Der emotionale Aspekt des postmodernen Denkens ist nicht auf den ersten Blick zu erkennen, sondern erfordert eine tiefgreifendere Analyse postmoderner Phänomene. Diese treten vor allem dort auf, wo der Rationalismus an seine Grenzen kommt und kein angemessene Lösung bieten kann, sondern allenfalls einen pragmatischen Ansatz, welcher seine eigene Mangelhaftigkeit miteinbezieht. Dies führt unweigerlich zur Frustration über das fehlen einer vollständigen Lösung. Nun bietet der Poststrukturalismus einen Ausweg, indem auf die tieferliegenden Strukturen hingewiesen wird, als vermeintlicher „Störfaktor“, welcher diese Lösung verunmöglicht. Dies führt zur enthemmten Konzipierung einer utopischen Lösung, deren Undurchführbarkeit dann ebenfalls diesen Strukturen zugeordnet wird. Somit wird das Problem zwar nicht einmal im Ansatz angegangen, aber auf emotionaler Ebene ist eine zufriedenstellende Lösung definiert worden, sowie der Störfaktor der diese verunmöglicht, an welchem man sich nun sprichwörtlich die Hörner abstossen kann, was ebenfalls die Satisfaktion bietet, zur vermeintlichen idealen Lösung hin zu arbeiten.

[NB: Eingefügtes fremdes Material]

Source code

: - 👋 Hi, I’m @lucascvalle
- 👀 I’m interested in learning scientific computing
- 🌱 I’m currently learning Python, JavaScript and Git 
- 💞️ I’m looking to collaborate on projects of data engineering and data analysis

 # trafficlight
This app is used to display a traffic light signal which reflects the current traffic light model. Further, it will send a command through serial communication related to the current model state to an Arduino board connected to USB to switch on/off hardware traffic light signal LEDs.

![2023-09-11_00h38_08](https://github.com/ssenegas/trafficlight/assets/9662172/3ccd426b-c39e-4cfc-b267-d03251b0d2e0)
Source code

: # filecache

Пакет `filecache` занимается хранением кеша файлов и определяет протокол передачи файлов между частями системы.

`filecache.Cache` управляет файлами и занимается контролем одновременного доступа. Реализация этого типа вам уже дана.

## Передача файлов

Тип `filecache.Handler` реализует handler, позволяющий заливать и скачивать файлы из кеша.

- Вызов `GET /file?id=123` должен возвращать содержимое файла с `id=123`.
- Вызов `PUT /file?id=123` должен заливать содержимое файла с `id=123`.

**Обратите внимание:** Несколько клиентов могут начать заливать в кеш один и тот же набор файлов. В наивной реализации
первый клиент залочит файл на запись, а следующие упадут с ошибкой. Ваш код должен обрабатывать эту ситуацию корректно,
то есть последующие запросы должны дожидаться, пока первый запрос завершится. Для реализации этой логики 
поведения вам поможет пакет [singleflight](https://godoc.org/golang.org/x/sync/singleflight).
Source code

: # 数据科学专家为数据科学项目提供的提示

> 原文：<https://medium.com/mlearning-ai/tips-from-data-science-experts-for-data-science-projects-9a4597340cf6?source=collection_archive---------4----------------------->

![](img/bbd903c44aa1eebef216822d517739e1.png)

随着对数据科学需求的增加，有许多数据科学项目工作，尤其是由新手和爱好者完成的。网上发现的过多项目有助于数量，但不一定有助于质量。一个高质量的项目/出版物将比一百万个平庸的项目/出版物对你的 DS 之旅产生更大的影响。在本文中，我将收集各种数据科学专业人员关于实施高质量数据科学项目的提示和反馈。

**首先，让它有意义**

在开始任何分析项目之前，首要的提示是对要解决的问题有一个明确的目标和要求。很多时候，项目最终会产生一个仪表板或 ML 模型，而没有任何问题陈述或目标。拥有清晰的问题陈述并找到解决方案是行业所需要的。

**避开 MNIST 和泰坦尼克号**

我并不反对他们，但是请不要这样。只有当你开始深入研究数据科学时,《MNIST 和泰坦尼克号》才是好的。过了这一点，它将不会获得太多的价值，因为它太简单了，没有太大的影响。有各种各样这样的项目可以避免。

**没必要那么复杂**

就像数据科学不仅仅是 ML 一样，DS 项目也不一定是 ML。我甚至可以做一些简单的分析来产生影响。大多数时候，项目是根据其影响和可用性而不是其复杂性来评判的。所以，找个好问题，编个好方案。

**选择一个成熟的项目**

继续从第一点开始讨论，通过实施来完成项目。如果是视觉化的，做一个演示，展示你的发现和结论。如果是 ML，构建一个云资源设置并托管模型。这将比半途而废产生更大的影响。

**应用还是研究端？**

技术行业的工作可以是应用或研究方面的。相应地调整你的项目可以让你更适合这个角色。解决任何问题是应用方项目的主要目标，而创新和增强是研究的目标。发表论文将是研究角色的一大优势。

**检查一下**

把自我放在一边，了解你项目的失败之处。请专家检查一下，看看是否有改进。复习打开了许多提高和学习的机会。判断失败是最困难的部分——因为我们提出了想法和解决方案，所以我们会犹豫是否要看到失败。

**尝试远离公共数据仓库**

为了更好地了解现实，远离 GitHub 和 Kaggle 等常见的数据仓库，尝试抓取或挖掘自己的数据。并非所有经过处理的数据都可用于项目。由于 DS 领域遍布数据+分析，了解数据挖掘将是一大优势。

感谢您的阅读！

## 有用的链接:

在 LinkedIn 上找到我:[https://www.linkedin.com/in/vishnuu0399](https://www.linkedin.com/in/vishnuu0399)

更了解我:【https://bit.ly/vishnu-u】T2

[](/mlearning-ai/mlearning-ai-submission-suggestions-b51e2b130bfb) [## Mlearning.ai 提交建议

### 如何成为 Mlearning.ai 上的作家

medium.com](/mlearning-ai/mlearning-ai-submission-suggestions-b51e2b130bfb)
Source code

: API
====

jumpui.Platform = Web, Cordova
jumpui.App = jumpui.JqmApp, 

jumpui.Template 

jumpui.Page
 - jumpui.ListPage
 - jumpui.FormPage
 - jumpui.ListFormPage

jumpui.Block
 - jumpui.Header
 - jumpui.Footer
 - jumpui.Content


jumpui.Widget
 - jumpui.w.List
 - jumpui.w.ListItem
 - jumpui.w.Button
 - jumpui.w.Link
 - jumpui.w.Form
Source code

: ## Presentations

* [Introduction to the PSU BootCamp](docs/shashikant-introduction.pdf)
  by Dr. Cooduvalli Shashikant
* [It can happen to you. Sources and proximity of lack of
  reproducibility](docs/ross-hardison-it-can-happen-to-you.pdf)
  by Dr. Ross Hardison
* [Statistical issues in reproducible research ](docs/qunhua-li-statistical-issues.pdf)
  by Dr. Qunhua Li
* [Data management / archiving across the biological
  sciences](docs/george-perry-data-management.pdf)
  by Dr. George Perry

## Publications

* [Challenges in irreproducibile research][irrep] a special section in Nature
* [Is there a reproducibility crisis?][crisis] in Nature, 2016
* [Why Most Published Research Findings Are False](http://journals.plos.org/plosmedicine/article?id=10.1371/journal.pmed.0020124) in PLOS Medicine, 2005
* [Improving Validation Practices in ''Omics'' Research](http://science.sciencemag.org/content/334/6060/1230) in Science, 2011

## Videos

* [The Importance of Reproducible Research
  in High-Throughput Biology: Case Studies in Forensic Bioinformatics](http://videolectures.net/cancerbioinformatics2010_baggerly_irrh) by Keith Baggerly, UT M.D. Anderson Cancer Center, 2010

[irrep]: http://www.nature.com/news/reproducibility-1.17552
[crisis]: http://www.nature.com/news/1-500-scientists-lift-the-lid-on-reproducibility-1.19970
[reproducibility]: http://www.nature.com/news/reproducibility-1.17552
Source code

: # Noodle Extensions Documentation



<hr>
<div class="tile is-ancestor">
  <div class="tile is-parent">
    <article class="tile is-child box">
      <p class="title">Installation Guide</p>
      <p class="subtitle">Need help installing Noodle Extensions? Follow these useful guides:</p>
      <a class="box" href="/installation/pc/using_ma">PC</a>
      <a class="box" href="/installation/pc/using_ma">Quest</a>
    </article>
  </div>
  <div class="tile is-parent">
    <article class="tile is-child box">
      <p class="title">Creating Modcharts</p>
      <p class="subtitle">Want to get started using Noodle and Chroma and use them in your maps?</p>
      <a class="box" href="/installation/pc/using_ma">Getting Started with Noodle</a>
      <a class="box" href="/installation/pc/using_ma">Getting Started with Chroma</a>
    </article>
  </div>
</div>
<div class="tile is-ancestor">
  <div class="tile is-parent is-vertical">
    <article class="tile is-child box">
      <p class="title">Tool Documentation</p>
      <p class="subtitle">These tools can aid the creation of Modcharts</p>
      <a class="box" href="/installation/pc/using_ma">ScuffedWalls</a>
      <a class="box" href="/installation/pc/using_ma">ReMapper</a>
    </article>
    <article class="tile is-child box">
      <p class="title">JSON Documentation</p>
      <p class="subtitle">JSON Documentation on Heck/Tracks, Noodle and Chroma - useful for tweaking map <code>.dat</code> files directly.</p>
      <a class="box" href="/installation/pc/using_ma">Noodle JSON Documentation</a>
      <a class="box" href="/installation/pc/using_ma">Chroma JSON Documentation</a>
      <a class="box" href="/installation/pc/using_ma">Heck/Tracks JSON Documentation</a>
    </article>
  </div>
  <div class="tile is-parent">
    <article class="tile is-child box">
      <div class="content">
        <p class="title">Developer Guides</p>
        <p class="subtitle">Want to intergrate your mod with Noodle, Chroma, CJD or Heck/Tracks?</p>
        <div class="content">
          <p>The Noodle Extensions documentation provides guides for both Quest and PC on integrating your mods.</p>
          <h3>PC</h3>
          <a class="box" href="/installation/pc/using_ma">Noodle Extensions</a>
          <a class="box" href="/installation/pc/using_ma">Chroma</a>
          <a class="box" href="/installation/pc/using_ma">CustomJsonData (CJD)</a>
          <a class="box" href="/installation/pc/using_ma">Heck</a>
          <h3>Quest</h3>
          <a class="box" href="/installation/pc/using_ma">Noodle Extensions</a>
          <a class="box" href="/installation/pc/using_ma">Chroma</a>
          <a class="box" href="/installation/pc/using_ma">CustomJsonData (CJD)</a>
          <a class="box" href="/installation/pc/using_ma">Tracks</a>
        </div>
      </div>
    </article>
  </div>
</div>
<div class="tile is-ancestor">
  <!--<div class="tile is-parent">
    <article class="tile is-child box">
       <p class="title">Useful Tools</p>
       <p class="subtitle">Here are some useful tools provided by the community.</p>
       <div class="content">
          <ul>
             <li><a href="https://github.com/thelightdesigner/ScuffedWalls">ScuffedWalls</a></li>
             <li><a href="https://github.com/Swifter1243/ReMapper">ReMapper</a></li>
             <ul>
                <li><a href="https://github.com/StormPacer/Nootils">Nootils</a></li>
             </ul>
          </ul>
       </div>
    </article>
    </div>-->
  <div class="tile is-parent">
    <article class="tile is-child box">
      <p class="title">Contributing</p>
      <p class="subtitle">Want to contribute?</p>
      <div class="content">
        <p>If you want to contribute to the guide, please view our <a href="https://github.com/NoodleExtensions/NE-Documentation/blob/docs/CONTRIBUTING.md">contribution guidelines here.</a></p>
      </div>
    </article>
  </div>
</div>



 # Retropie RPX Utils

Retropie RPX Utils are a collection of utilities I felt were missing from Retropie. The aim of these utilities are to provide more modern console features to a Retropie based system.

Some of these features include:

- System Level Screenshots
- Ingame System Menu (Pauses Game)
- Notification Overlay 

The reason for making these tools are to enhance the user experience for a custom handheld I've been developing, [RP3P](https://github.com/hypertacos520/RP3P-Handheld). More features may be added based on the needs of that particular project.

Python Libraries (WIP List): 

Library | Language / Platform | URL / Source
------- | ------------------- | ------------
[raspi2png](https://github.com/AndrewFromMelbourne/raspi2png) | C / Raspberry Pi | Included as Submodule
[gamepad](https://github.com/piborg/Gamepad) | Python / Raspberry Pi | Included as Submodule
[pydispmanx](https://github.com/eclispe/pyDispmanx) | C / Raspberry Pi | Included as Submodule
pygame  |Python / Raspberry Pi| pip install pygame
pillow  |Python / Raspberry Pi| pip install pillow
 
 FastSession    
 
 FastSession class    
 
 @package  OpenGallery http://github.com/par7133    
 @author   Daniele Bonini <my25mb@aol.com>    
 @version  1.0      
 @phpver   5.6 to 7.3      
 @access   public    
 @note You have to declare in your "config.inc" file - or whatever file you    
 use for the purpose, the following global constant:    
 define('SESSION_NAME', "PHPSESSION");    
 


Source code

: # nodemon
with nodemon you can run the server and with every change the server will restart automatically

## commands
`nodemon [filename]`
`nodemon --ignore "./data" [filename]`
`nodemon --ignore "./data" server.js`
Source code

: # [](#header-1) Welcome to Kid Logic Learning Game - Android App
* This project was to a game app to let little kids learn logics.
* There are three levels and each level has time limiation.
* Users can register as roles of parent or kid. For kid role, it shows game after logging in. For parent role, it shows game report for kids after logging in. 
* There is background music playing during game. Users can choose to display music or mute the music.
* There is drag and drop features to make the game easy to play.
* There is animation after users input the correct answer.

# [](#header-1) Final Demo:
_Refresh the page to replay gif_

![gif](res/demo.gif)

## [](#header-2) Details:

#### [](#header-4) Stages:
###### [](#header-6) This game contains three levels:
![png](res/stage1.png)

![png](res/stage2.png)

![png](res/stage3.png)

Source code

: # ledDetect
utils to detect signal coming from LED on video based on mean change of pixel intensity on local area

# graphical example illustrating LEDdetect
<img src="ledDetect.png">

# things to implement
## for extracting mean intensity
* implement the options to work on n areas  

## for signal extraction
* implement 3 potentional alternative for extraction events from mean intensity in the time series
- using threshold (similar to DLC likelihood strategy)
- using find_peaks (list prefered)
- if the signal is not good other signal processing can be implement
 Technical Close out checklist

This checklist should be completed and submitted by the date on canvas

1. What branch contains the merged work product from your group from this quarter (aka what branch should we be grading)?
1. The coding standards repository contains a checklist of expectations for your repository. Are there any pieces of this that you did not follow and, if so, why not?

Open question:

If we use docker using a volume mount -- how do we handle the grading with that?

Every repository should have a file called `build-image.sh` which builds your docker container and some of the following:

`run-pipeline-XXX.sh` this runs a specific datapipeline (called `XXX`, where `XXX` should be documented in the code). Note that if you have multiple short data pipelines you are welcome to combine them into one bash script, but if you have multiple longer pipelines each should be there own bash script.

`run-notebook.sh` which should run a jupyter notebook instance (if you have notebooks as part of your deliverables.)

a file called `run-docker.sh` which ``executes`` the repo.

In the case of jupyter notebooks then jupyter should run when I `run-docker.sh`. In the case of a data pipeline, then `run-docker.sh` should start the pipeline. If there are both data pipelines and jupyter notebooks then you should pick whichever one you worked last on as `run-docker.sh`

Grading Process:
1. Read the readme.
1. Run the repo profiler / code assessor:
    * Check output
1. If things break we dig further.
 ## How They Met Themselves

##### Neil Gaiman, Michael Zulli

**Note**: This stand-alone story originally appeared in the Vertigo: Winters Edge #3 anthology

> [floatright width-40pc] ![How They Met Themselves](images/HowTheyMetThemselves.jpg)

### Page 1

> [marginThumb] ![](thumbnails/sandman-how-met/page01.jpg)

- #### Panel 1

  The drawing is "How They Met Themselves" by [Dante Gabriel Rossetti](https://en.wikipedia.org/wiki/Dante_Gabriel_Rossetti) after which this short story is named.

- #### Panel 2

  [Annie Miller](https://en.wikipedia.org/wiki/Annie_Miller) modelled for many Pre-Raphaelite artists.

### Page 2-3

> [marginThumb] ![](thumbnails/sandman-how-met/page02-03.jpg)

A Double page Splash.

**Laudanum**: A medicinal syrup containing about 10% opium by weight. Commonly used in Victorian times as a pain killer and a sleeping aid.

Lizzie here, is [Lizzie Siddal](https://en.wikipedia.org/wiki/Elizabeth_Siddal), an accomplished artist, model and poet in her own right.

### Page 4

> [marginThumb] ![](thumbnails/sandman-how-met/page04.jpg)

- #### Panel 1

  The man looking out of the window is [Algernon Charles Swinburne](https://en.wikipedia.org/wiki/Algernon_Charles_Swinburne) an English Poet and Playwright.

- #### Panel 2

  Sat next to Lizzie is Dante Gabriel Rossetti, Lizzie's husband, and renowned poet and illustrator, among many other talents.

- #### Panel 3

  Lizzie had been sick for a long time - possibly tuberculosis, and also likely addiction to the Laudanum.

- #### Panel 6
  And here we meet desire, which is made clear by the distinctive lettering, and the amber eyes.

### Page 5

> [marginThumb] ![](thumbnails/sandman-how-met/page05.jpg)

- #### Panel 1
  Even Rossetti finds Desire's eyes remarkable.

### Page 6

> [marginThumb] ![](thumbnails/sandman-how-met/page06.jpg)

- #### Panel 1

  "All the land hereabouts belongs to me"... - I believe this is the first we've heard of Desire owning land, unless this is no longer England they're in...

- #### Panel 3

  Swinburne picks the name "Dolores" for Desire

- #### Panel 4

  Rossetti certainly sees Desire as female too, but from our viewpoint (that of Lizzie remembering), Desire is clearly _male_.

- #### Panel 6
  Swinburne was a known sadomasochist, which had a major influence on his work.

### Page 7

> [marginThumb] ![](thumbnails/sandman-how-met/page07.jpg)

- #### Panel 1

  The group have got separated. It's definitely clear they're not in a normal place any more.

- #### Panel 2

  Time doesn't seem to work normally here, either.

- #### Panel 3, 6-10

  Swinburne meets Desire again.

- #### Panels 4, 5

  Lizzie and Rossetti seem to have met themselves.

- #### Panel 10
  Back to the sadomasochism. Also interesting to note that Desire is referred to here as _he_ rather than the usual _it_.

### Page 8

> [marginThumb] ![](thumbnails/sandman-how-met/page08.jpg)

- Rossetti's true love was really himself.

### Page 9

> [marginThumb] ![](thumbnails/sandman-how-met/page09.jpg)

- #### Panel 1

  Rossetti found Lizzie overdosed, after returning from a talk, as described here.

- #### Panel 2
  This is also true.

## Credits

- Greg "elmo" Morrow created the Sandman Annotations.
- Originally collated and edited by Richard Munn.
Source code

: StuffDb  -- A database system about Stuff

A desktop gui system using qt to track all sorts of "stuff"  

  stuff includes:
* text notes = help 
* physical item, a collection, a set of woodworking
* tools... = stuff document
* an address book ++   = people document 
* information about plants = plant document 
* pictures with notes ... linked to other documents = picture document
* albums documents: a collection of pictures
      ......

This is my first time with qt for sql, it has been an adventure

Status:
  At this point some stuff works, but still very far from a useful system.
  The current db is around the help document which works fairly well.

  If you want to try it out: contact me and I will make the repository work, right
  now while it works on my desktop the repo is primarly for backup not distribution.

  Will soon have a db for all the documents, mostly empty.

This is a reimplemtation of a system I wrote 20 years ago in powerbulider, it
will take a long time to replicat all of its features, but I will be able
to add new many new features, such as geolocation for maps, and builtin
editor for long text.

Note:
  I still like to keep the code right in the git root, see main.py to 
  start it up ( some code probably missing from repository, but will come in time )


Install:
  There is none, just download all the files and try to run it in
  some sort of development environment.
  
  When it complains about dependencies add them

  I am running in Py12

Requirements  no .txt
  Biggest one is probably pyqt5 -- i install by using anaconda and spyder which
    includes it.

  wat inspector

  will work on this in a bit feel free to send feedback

(Der Poststrukturalismus an sich ist somit bereits ein markant postmodernes Phänomen, welches statt des pragmatischen Denkens, das den Makel einer Methode akzeptiert und die Methode trotz seiner Begrenzung als Teil eines ganzheitlichen Lösungsansatzes behält, diese voll und ganz verwirft, um stattdessen eine emotional zufriedenstellende Pseudo-Lösung zu finden.)
In dem Sinne greift die Postmoderne in die geistigen Bedürfnisse nach absoluter Wahrheit, nach Antworten, nach Transzendenz, gar nach einem Lebenssinn, welche für gewöhnlich von der Religion aufgegriffen wurden, welche infolge des Trugschlusses, dass diese durch das rationale Wissen nunmehr bedeutungslos geworden sei, aus dem Alltag vieler Menschen verschwunden ist. Dies erklärt auch weshalb sich die postmodernen Phänomene dermassen sektiererisch verhalten, die Debatte meiden, in absoluten Werten wie Gut und Böse gliedern, existenzielle Bedrohungen herbei beschwören, Etikettierungen an Abweichler verteilen, usw., vor allem aber jeglichen Pragmatismus mit grösster Vehemenz ablehnen.
Das Gleichgewicht zwischen dem gesunden Ausleben des emotionalen Begehren nach transzendentaler Wahrheit und der rationalen Akzeptanz von pragmatischer Realität gerät aus den Fugen. Stattdessen setzen sich die emotionalen Triebe durch, welche den Zeitgeist der Postmoderne prägen.